Sometimes, incidentally, it’s much easier in these transforming events to figure out the losers. You could have grasped the importance of the auto when it came along but still found it hard to pick companies that would make you money. But there was one obvious decision you could have made back then–it’s better sometimes to turn these things upside down–and that was to short horses. Frankly, I’m disappointed that the Buffett family was not short horses through this entire period. And we really had no excuse: Living in Nebraska, we would have found it super-easy to borrow horses and avoid a “short squeeze.”
U.S. Horse Population
1900: 21 million
1998: 5 million
The other truly transforming business invention of the first quarter of the century, besides the car, was the airplane–another industry whose plainly brilliant future would have caused investors to salivate. So I went back to check out aircraft manufacturers and found that in the 1919-39 period, there were about 300 companies, only a handful still breathing today. Among the planes made then–we must have been the Silicon Valley of that age–were both the Nebraska and the Omaha, two aircraft that even the most loyal Nebraskan no longer relies upon.
Move on to failures of airlines. Here’s a list of 129 airlines that in the past 20 years filed for bankruptcy. Continental was smart enough to make that list twice. As of 1992, in fact–though the picture would have improved since then–the money that had been made since the dawn of aviation by all of this country’s airline companies was zero. Absolutely zero.
Sizing all this up, I like to think that if I’d been at Kitty Hawk in 1903 when Orville Wright took off, I would have been farsighted enough, and public-spirited enough–I owed this to future capitalists–to shoot him down. I mean, Karl Marx couldn’t have done as much damage to capitalists as Orville did.
I won’t dwell on other glamorous businesses that dramatically changed our lives but concurrently failed to deliver rewards to U.S. investors: the manufacture of radios and televisions, for example. But I will draw a lesson from these businesses: The key to investing is not assessing how much an industry is going to affect society, or how much it will grow, but rather determining the competitive advantage of any given company and, above all, the durability of that advantage. The products or services that have wide, sustainable moats around them are the ones that deliver rewards to investors.
This talk of 17-year periods makes me think–incongruously, I admit–of 17-year locusts [pictured below]. What could a current brood of these critters, scheduled to take flight in 2016, expect to encounter? I see them entering a world in which the public is less euphoric about stocks than it is now. Naturally, investors will be feeling disappointment–but only because they started out expecting too much.

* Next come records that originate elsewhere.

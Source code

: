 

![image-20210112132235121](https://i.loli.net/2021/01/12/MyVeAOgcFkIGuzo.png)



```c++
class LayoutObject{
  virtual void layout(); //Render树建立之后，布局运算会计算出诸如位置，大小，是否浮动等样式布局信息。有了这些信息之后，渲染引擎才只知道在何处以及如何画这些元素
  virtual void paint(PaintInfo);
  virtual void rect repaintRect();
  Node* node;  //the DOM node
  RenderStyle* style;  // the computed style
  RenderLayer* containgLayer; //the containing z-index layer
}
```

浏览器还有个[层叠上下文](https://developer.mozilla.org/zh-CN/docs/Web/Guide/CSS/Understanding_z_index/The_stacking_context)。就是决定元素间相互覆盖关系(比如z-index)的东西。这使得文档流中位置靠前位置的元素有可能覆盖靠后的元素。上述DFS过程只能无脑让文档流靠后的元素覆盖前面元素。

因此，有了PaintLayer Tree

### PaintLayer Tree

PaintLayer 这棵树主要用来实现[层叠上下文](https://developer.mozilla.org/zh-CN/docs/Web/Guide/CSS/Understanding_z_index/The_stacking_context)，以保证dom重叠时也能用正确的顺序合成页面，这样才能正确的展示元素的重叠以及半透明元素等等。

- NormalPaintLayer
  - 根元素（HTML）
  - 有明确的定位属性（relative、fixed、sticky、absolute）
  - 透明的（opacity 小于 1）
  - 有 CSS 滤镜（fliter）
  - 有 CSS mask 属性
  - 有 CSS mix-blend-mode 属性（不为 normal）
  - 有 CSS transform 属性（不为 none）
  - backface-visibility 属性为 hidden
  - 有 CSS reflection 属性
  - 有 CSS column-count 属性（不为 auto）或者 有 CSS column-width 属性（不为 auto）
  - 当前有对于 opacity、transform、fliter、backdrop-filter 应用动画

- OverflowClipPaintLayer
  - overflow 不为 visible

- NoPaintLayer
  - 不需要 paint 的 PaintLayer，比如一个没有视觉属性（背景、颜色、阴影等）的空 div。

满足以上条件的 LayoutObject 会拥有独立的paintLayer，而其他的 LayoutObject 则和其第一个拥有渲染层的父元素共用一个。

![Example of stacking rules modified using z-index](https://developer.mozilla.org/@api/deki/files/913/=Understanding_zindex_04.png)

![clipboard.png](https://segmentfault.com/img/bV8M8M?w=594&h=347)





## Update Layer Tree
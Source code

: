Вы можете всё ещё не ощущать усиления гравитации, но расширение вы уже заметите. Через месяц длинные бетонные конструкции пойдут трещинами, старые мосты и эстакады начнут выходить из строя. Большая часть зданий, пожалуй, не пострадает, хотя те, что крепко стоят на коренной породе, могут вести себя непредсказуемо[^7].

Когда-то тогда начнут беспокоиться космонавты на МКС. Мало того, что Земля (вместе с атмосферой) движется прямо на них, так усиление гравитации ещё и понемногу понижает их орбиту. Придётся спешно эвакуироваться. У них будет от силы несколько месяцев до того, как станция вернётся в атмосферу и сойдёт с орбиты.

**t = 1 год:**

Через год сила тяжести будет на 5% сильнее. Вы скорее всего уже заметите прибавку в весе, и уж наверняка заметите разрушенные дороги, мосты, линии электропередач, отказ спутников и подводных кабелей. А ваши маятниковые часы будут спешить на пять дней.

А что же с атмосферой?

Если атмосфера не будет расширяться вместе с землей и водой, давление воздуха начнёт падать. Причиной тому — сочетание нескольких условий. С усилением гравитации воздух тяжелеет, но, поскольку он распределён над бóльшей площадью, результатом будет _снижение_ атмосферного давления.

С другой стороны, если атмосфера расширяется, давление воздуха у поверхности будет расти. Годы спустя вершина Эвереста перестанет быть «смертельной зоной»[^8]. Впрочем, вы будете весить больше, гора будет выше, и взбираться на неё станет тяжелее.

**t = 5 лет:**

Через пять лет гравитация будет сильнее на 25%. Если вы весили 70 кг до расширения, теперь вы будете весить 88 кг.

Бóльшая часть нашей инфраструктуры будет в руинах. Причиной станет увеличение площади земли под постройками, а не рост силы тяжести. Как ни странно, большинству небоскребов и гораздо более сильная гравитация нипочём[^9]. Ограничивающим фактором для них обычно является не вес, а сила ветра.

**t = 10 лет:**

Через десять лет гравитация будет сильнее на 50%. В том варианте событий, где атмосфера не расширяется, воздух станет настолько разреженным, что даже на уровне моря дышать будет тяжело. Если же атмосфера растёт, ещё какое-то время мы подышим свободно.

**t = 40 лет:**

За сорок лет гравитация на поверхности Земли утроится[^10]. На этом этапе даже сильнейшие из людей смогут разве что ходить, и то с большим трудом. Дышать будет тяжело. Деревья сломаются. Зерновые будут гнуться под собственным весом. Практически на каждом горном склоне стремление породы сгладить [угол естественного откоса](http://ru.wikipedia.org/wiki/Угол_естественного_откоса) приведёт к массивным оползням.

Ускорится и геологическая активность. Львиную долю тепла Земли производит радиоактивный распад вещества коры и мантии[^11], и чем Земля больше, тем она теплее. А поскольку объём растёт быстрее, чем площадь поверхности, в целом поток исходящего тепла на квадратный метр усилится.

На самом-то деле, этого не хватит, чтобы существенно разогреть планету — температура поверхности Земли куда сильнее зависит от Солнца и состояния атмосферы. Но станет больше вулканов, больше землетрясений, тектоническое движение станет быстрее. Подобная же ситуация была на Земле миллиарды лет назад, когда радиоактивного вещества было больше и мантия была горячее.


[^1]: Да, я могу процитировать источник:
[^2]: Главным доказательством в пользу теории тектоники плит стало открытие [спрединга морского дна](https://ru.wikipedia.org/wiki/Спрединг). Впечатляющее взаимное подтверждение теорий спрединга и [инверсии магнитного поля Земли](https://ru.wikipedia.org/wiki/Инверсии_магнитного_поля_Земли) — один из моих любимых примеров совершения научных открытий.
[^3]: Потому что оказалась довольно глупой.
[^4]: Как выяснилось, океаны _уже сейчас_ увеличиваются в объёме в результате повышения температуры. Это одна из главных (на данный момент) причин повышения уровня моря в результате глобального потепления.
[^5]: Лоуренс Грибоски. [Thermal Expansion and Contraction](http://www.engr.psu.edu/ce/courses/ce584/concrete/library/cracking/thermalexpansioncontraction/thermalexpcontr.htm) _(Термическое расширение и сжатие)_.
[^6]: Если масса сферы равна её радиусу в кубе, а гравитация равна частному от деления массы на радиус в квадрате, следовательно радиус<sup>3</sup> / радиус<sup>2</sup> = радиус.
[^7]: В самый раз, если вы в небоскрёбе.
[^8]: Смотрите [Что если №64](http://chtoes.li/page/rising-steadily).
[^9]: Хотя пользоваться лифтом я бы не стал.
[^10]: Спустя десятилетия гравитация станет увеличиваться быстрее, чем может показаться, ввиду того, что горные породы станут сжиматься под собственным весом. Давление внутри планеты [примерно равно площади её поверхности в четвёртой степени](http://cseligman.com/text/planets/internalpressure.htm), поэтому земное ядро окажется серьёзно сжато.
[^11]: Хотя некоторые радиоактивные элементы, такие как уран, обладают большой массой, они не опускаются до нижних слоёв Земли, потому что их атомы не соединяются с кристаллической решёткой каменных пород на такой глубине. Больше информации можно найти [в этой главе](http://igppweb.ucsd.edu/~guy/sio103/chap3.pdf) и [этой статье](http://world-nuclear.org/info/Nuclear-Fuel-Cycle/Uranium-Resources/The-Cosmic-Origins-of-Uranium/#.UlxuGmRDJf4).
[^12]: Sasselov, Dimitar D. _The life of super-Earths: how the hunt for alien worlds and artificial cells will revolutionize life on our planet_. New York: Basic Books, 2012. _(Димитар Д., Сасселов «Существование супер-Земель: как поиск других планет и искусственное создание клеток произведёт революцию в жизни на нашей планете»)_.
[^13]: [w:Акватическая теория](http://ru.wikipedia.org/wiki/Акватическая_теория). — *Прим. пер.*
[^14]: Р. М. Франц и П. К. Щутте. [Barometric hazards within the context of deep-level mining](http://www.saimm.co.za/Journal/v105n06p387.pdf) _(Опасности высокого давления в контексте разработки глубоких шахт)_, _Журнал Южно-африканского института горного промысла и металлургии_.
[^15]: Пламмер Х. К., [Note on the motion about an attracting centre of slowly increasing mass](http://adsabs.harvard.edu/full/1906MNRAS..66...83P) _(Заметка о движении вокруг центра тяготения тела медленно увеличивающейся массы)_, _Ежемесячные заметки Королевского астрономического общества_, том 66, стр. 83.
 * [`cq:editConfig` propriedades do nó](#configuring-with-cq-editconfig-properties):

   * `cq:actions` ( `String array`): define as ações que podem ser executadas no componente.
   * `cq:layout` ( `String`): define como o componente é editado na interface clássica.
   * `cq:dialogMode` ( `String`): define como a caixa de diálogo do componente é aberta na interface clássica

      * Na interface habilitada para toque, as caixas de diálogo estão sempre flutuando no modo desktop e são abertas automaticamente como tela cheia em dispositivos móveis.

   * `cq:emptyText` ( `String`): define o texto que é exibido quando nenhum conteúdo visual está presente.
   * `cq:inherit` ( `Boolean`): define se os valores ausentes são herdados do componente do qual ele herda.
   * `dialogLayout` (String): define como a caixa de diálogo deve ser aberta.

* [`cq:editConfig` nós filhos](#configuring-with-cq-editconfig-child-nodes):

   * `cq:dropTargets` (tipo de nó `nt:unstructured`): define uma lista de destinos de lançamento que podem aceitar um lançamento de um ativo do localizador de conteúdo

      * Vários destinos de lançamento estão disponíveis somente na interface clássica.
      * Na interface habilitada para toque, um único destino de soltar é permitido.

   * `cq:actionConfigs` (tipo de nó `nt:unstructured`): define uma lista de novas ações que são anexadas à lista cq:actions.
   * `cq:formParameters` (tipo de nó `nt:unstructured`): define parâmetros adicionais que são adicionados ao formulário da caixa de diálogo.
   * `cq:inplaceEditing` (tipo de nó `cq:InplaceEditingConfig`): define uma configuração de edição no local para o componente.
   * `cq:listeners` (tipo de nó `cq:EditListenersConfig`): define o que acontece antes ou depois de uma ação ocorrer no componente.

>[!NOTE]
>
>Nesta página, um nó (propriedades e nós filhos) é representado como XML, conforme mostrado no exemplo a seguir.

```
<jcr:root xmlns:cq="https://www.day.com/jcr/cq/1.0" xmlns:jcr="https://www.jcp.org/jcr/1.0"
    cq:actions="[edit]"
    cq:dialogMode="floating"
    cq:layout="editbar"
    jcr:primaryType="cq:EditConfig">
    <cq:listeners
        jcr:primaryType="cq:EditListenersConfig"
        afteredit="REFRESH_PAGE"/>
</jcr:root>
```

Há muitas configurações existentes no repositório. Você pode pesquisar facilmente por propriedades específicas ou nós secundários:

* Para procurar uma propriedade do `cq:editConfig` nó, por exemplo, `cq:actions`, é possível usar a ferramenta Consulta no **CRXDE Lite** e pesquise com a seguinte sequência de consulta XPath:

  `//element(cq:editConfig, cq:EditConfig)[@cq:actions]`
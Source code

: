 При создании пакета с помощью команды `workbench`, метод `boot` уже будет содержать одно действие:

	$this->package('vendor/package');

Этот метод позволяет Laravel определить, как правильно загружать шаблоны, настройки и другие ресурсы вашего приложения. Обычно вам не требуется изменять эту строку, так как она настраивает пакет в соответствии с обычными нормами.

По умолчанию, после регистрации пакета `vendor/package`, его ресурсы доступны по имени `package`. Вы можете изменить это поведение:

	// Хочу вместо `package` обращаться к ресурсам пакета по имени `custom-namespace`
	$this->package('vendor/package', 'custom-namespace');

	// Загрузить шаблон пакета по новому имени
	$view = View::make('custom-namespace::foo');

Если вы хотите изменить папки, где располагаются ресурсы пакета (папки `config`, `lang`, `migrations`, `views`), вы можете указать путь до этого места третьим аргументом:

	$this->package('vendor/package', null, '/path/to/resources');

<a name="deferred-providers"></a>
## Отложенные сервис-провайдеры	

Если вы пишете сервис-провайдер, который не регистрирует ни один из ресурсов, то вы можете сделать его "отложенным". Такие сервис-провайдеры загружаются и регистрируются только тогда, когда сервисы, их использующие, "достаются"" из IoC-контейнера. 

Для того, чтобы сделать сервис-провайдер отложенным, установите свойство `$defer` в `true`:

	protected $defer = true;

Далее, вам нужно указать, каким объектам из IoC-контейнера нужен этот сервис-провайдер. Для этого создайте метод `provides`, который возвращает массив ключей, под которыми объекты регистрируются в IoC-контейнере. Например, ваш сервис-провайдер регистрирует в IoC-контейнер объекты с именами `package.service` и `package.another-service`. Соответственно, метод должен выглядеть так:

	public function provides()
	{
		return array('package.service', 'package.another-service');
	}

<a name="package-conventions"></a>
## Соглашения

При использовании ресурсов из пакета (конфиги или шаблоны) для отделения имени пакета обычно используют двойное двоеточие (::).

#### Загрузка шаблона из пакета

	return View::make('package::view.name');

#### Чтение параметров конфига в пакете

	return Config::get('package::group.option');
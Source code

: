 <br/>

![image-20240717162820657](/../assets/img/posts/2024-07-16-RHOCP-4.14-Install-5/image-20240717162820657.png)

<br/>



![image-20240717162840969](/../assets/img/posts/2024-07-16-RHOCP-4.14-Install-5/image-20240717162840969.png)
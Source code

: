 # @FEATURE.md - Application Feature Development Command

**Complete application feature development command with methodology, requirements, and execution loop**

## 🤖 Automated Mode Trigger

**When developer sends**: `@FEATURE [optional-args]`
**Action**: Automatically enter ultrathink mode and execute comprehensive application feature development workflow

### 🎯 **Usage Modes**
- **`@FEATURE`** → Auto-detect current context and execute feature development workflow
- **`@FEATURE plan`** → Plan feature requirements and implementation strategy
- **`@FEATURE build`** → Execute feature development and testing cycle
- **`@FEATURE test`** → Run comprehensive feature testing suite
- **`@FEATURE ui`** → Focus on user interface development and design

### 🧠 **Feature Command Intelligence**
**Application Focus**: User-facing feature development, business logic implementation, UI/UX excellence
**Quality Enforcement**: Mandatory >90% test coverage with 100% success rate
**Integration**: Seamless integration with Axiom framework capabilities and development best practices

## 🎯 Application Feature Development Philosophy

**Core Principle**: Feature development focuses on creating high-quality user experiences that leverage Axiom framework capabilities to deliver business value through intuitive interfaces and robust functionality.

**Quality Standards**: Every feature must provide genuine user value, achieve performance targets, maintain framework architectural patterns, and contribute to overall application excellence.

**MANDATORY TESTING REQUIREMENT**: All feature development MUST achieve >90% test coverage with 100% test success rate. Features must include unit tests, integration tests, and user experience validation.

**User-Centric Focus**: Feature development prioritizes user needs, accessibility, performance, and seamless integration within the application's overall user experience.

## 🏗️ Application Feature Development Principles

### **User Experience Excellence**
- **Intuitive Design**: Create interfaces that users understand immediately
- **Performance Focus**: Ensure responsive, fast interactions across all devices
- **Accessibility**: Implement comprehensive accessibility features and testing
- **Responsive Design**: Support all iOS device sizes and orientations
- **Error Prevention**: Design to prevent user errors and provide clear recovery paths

Grumpy or not, they will have by then grown considerably wealthier, simply because the American business establishment that they own will have been chugging along, increasing its profits by 3% annually in real terms. Best of all, the rewards from this creation of wealth will have flowed through to Americans in general, who will be enjoying a far higher standard of living than they do today. That wouldn’t be a bad world at all–even if it doesn’t measure up to what investors got used to in the 17 years just passed.
A version of this article appears in the Nov. 22, 1999 issue of Fortune.